To see as much of the world as we can,
Using the smallest carbon footprint we can,
Spending the least amount of money we can,
Making as many friends we can.

Team Red Cruising

Less Work — More Doing Nothing

We use Trello (https://trello.com) to track a lot of the jobs on Red Ranger. We also use Toodledo (https://www.toodledo.com). Trello is really good for complex one-time tasks, prioritizing, assigning, etc. Tooled is really good for recurring tasks. Trello requires an internet connection, Toodledo is a mobile app that synchronizes through the web.

And some days, we lay around in the cockpit and talk about what we're going to do. Someday.

(Cue up Cat Empire "The Car Song". Someday. I'll buy and old car. Someday. I'll get that car to start. Someday. I'll learn how to drive, too.)

Heron on the Piling
Heron on the Piling

Tasks seem to fall into five categories.

Blue Heron. Easy. There it was. It's name is "George."

Epic. Things like encapsulating the rub rail or rebuilding the sails or installing new electronics or rerouting the deck drains.

Electrical Connections
Better Electrical Connectors

Woodwork. Multipart jobs that can't be done in a single weekend. Applying Epifanes to the hatchboards. This takes days and days to apply seven coats of polyurethane. And. It's hard to do both of them at once because it seems like it would be awkward to go in or out until it's hardened enough that you can touch it to slide it open. And we spilled ammonia on the cabin sole — it needs to be cleaned down to a consistent color and then a satin-finish urethane applied.

Minor. Rewriting the connectors on the solar panels. Adding a 12V socket in the aft cabin so I can replace the fan that's there with a quieter one. Replacing the collection of foredeck panels with two 55W GoPower! panels. And replacing all the MC4 connectors with the correct gender connectors. (I did them all exactly backwards before. Sigh.)

Electrical Connectors
Cut these off to replace them with something better

Here are the old connectors that I removed. You can see they're proper MC4 at one end. The "white" wire was originally red. The red wires are on the wrong gender connector. The outside two are male and usually have positive current flow. The inner two are female and should have been ground.

CA has a dozen of these "minor" jobs, maybe more. We need new cloth covers for the windlass and the helm station. We should have cloth covers on all the winches. We need proper covers for the jerryjugs of spare fuel we keep on deck. We need a place to keep sunglasses. We need better bugscreens for the companionways. A lot of sewing. Each small. Each super-helpful.

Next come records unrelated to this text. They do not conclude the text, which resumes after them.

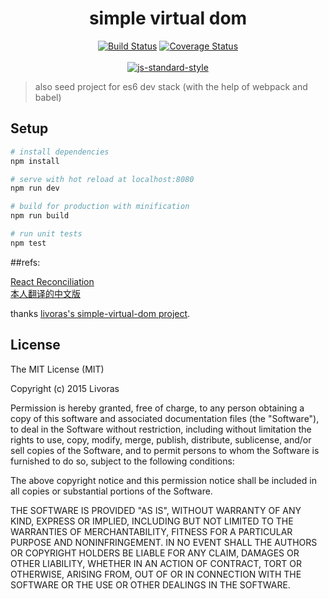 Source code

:<h1 align="center">simple virtual dom</h1>

<p align="center">
  <a href="https://circleci.com/gh/IndexXuan/simple-virtual-dom-es6/tree/master"><img src="https://circleci.com/gh/IndexXuan/simple-virtual-dom-es6/tree/master.svg?style=shield" alt="Build Status"></a>
  <a href="https://codecov.io/github/IndexXuan/simple-virtual-dom-es6?branch=master"><img src="https://codecov.io/github/IndexXuan/simple-virtual-dom-es6/coverage.svg?branch=dev" alt="Coverage Status"></a>
  <br>
  <br>
  <a href="https://github.com/airbnb/javascript"><img src="https://cdn.rawgit.com/feross/standard/master/badge.svg" alt="js-standard-style"></a>
</p>

>also seed project for es6 dev stack (with the help of webpack and babel)

## Setup

``` bash
# install dependencies
npm install

# serve with hot reload at localhost:8080
npm run dev

# build for production with minification
npm run build

# run unit tests
npm test
```

##refs:  

[React Reconciliation](http://facebook.github.io/react/docs/reconciliation.html)  
[本人翻译的中文版](./React-Reconciliation.md)   

thanks [livoras's simple-virtual-dom project](http://github.com/livoras/simple-virtual-dom).

## License

The MIT License (MIT)

Copyright (c) 2015 Livoras

Permission is hereby granted, free of charge, to any person obtaining a copy
of this software and associated documentation files (the "Software"), to deal
in the Software without restriction, including without limitation the rights
to use, copy, modify, merge, publish, distribute, sublicense, and/or sell
copies of the Software, and to permit persons to whom the Software is
furnished to do so, subject to the following conditions:

The above copyright notice and this permission notice shall be included in all
copies or substantial portions of the Software.

THE SOFTWARE IS PROVIDED "AS IS", WITHOUT WARRANTY OF ANY KIND, EXPRESS OR
IMPLIED, INCLUDING BUT NOT LIMITED TO THE WARRANTIES OF MERCHANTABILITY,
FITNESS FOR A PARTICULAR PURPOSE AND NONINFRINGEMENT. IN NO EVENT SHALL THE
AUTHORS OR COPYRIGHT HOLDERS BE LIABLE FOR ANY CLAIM, DAMAGES OR OTHER
LIABILITY, WHETHER IN AN ACTION OF CONTRACT, TORT OR OTHERWISE, ARISING FROM,
OUT OF OR IN CONNECTION WITH THE SOFTWARE OR THE USE OR OTHER DEALINGS IN THE
SOFTWARE.


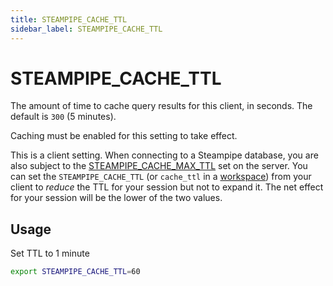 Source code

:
 ```yaml
---
title: STEAMPIPE_CACHE_TTL
sidebar_label: STEAMPIPE_CACHE_TTL
---
```


# STEAMPIPE_CACHE_TTL

The amount of time to cache query results for this client, in seconds. The default is `300` (5 minutes).

Caching must be enabled for this setting to take effect.

This is a client setting. When connecting to a Steampipe database, you are also subject to the [STEAMPIPE_CACHE_MAX_TTL](/docs/reference/env-vars/steampipe_cache_max_ttl) set on the server.  You can set the `STEAMPIPE_CACHE_TTL` (or `cache_ttl` in a [workspace](/docs/reference/config-files/workspace)) from your client to *reduce* the TTL for your session but not to expand it. The net effect for your session will be the lower of the two values.


## Usage 
Set TTL to 1 minute
```bash
export STEAMPIPE_CACHE_TTL=60 
```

Annoying. These are jobs I'd rather contemplate than do. Here are a few:

  • Replacing the valves in the deck wash down/bilge pump system. It appears I didn't use proper bronze; the valves I put in many years ago are looking corroded and sketchy. I have bronze valves ready to go. I just have to actually do it.

  • Replacing one mast step with a folding mast step. This involves freeing six stuck stainless steel screws (say that six times fast.) Two have moved. Four are soaking in penetrating oil. The "rubber band" trick worked for one. I hope it works for another of the hard to access screws. This can't simply be attacked as a job. It has to be done in stages. It requires a lot of patience.

  • Sanding and teak-oiling the handrails and eyebrow wood all around Red Ranger. This doesn't count as woodwork because there's little aesthetic concern to this. It's not like the spilled ammonia on the cabin sole. It's just a lot of hunkering down, light sanding, and brushing on teak oil.

This weekend, we did very little. I'm gaining confidence in applying Epifanes, but, it's still a terror-filled nightmare. CA reminds me I can always sand it out and try again.